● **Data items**
◇ ◇ ◇ ◇
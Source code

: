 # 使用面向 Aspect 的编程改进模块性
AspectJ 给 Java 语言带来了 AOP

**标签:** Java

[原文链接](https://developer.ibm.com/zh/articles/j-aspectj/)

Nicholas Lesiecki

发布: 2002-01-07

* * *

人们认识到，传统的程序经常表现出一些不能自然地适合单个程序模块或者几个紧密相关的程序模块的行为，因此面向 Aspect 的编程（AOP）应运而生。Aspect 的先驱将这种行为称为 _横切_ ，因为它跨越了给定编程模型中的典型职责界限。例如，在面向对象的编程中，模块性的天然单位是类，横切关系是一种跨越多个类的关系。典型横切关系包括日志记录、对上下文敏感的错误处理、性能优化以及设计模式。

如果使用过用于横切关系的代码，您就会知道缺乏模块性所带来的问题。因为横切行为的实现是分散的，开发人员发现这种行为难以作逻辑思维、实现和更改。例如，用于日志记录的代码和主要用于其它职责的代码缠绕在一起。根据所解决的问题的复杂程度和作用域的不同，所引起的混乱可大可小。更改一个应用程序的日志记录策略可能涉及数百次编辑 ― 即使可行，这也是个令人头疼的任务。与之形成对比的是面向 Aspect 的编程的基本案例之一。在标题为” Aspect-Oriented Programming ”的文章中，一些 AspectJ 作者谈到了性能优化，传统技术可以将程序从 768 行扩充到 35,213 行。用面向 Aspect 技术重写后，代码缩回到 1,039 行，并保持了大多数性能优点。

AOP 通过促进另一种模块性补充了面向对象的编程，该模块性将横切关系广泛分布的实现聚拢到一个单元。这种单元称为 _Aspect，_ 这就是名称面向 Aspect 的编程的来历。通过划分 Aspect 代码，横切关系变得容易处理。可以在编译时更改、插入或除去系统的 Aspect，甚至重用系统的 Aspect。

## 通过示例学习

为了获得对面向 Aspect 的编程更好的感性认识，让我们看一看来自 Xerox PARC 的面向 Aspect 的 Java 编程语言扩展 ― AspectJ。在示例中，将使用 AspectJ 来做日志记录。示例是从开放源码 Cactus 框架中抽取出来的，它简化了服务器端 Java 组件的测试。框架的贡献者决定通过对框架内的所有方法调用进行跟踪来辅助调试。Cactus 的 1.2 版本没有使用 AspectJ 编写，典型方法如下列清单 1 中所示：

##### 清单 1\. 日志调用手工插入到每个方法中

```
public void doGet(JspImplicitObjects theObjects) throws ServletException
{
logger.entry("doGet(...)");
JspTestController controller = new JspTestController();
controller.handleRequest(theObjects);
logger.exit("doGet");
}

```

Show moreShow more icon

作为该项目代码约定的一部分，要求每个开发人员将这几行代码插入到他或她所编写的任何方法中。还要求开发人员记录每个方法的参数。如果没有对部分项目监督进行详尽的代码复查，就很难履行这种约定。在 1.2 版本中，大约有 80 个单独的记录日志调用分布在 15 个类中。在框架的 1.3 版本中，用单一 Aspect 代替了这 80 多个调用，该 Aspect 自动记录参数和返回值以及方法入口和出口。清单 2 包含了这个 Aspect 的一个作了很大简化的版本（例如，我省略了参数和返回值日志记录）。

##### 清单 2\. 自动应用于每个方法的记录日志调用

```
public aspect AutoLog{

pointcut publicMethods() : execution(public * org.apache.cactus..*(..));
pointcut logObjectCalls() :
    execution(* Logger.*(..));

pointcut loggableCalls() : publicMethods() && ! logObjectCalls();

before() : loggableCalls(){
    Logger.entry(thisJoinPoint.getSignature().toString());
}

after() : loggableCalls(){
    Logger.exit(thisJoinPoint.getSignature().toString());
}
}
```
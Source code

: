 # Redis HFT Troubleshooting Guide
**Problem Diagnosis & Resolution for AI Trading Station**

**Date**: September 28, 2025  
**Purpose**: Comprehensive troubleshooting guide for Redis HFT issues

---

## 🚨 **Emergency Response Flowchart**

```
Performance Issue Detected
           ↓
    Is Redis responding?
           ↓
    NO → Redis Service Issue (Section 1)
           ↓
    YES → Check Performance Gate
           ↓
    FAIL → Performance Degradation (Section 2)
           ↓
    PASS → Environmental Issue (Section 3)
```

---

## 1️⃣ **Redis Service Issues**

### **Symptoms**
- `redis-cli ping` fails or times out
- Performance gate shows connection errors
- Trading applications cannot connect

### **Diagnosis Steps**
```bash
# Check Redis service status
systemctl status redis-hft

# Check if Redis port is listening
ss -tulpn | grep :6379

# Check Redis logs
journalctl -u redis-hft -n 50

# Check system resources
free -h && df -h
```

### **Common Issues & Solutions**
◇ ◇ ◇ ◇
● **HOW TO COMPLETE THIS TASK**
Reproduce all of the records precisely. No word may differ.

● **EXERCISE OUTPUT**
Source code

: # 使用面向 Aspect 的编程改进模块性
AspectJ 给 Java 语言带来了 AOP

**标签:** Java

[原文链接](https://developer.ibm.com/zh/articles/j-aspectj/)

Nicholas Lesiecki

发布: 2002-01-07

* * *

人们认识到，传统的程序经常表现出一些不能自然地适合单个程序模块或者几个紧密相关的程序模块的行为，因此面向 Aspect 的编程（AOP）应运而生。Aspect 的先驱将这种行为称为 _横切_ ，因为它跨越了给定编程模型中的典型职责界限。例如，在面向对象的编程中，模块性的天然单位是类，横切关系是一种跨越多个类的关系。典型横切关系包括日志记录、对上下文敏感的错误处理、性能优化以及设计模式。

如果使用过用于横切关系的代码，您就会知道缺乏模块性所带来的问题。因为横切行为的实现是分散的，开发人员发现这种行为难以作逻辑思维、实现和更改。例如，用于日志记录的代码和主要用于其它职责的代码缠绕在一起。根据所解决的问题的复杂程度和作用域的不同，所引起的混乱可大可小。更改一个应用程序的日志记录策略可能涉及数百次编辑 ― 即使可行，这也是个令人头疼的任务。与之形成对比的是面向 Aspect 的编程的基本案例之一。在标题为” Aspect-Oriented Programming ”的文章中，一些 AspectJ 作者谈到了性能优化，传统技术可以将程序从 768 行扩充到 35,213 行。用面向 Aspect 技术重写后，代码缩回到 1,039 行，并保持了大多数性能优点。

AOP 通过促进另一种模块性补充了面向对象的编程，该模块性将横切关系广泛分布的实现聚拢到一个单元。这种单元称为 _Aspect，_ 这就是名称面向 Aspect 的编程的来历。通过划分 Aspect 代码，横切关系变得容易处理。可以在编译时更改、插入或除去系统的 Aspect，甚至重用系统的 Aspect。

## 通过示例学习

为了获得对面向 Aspect 的编程更好的感性认识，让我们看一看来自 Xerox PARC 的面向 Aspect 的 Java 编程语言扩展 ― AspectJ。在示例中，将使用 AspectJ 来做日志记录。示例是从开放源码 Cactus 框架中抽取出来的，它简化了服务器端 Java 组件的测试。框架的贡献者决定通过对框架内的所有方法调用进行跟踪来辅助调试。Cactus 的 1.2 版本没有使用 AspectJ 编写，典型方法如下列清单 1 中所示：

##### 清单 1\. 日志调用手工插入到每个方法中

```
public void doGet(JspImplicitObjects theObjects) throws ServletException
{
logger.entry("doGet(...)");
JspTestController controller = new JspTestController();
controller.handleRequest(theObjects);
logger.exit("doGet");
}

```

Show moreShow more icon

作为该项目代码约定的一部分，要求每个开发人员将这几行代码插入到他或她所编写的任何方法中。还要求开发人员记录每个方法的参数。如果没有对部分项目监督进行详尽的代码复查，就很难履行这种约定。在 1.2 版本中，大约有 80 个单独的记录日志调用分布在 15 个类中。在框架的 1.3 版本中，用单一 Aspect 代替了这 80 多个调用，该 Aspect 自动记录参数和返回值以及方法入口和出口。清单 2 包含了这个 Aspect 的一个作了很大简化的版本（例如，我省略了参数和返回值日志记录）。

##### 清单 2\. 自动应用于每个方法的记录日志调用

```
public aspect AutoLog{

pointcut publicMethods() : execution(public * org.apache.cactus..*(..));
pointcut logObjectCalls() :
    execution(* Logger.*(..));

pointcut loggableCalls() : publicMethods() && ! logObjectCalls();

before() : loggableCalls(){
    Logger.entry(thisJoinPoint.getSignature().toString());
}

after() : loggableCalls(){
    Logger.exit(thisJoinPoint.getSignature().toString());
}
}
```
Source code

: # Redis HFT Troubleshooting Guide
**Problem Diagnosis & Resolution for AI Trading Station**

**Date**: September 28, 2025  
**Purpose**: Comprehensive troubleshooting guide for Redis HFT issues

---

## 🚨 **Emergency Response Flowchart**

```
Performance Issue Detected
           ↓
    Is Redis responding?
           ↓
    NO → Redis Service Issue (Section 1)
           ↓
    YES → Check Performance Gate
           ↓
    FAIL → Performance Degradation (Section 2)
           ↓
    PASS → Environmental Issue (Section 3)
```

---

## 1️⃣ **Redis Service Issues**

### **Symptoms**
- `redis-cli ping` fails or times out
- Performance gate shows connection errors
- Trading applications cannot connect

### **Diagnosis Steps**
```bash
# Check Redis service status
systemctl status redis-hft

# Check if Redis port is listening
ss -tulpn | grep :6379

# Check Redis logs
journalctl -u redis-hft -n 50

# Check system resources
free -h && df -h
```

### **Common Issues & Solutions**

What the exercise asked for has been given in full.